John was recently voted London’s most in-demand speaker. His clients include IKEA, BT, Innocent and O2, and his latest business book, The Green Marketing Manifesto was published this month. So he knows his onions - especially the locally produced organic ones.
However, John isn’t some parsnip wielding eco-warrior. By way of introduction he declared himself as ‘not a Green’. John simply shares the broader environmental concerns of most people and, as a marketer and commentator, is interested in how these concerns will affect brands. And the effect cannot be underestimated. LSE President, Anthony Giddens declared,
“Environmental technologies are likely to be for the next 20 years what IT has been for the last 20.”

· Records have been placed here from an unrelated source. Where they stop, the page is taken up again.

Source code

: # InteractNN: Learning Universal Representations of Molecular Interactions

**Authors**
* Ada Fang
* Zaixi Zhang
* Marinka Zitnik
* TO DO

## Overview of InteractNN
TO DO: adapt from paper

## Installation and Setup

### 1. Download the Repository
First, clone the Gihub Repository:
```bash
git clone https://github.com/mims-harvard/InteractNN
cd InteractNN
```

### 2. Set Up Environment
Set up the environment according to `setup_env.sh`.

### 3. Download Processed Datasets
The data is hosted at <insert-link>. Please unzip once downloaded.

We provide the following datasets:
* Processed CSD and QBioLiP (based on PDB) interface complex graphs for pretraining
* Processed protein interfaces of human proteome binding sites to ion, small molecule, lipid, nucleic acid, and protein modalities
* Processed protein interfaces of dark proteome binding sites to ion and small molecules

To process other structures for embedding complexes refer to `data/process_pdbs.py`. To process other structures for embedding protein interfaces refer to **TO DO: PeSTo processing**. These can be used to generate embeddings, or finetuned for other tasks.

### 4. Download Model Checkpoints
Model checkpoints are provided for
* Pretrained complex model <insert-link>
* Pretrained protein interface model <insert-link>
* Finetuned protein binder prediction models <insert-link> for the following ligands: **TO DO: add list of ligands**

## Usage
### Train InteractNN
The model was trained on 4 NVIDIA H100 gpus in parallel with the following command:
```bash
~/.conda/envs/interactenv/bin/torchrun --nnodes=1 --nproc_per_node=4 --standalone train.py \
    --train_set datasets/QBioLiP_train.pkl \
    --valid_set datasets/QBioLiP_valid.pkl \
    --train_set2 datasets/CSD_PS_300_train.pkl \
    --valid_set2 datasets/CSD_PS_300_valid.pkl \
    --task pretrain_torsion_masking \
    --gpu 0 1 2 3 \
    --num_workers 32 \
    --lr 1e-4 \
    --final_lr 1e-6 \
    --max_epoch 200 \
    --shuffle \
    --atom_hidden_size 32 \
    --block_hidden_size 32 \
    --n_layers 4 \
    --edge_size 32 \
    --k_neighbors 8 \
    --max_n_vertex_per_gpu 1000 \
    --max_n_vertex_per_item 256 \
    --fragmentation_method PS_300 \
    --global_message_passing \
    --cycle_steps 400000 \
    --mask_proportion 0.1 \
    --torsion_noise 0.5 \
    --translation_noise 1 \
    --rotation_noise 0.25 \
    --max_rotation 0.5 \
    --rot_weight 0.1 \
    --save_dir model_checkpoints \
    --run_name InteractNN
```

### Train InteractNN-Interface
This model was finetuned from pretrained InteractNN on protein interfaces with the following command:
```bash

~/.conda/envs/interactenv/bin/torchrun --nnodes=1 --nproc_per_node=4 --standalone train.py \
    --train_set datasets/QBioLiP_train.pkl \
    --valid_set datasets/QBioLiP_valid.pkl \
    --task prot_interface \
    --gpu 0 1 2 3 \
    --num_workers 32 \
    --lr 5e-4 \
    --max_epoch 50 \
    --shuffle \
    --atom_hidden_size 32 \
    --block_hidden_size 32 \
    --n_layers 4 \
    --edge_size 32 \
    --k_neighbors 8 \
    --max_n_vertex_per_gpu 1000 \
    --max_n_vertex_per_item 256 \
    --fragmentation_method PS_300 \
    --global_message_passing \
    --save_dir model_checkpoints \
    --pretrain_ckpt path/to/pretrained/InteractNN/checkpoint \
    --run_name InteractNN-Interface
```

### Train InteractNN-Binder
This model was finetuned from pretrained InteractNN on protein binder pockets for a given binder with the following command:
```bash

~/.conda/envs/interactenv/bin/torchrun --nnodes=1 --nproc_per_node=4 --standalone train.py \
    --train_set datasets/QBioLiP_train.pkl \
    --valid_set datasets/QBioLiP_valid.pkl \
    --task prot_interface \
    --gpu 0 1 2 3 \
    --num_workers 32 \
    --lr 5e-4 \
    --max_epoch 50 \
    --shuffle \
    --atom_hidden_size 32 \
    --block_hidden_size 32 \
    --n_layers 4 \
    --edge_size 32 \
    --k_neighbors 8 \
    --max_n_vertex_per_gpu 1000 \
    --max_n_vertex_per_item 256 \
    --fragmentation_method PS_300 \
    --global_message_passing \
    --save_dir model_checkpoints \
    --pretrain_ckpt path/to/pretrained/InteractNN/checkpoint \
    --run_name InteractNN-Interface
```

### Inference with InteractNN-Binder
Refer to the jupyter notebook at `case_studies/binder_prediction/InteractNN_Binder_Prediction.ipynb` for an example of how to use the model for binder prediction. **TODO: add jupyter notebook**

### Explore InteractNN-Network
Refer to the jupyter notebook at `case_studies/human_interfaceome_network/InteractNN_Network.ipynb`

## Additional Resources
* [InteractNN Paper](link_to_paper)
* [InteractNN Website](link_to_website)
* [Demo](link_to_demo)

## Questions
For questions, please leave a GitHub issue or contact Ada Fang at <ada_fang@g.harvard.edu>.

John Grant compares the revolution in green marketing to the digital revolution regarding the impact it will have on how all brands connect with consumers. However, in the early days of digital the mass market were very much in tow; brands took the lead in educating and, to an extent, dictating behavior – only now with web 2.0 are we seeing the power shift to the consumer. But with green issues, the public are already informed and setting the agenda that businesses increasingly must follow.
This gives businesses and brands a unique opportunity to reconnect with consumers who have become cynical about corporate communications. The environment is a humanitarian issue, which ultimately affects us all on a personal level. As such, brands are able to genuinely share people’s concerns, play a part in addressing them and take responsibility towards a solution. This can garner a level of trust and integrity few brands would otherwise get through traditional marketing: if a company is seen to be taking genuine steps to help the environment then people are much more likely to accept their product messages/claims.
But green policies must be genuine. There are any number of environmental groups to police corporations’ green claims, and bring any ‘greenwashing’ to the wider public’s attention: in 2004 the Ford Motor company ran an ad in National Geographic magazine stating, ‘Greener vehicles. Cleaner factories’. The Environmental Protection Agency were quick to counter that in fact Ford had only produced 20,000 of its hybrid SUVs that year, while manufacturing 80,000 F-Series trucks per month.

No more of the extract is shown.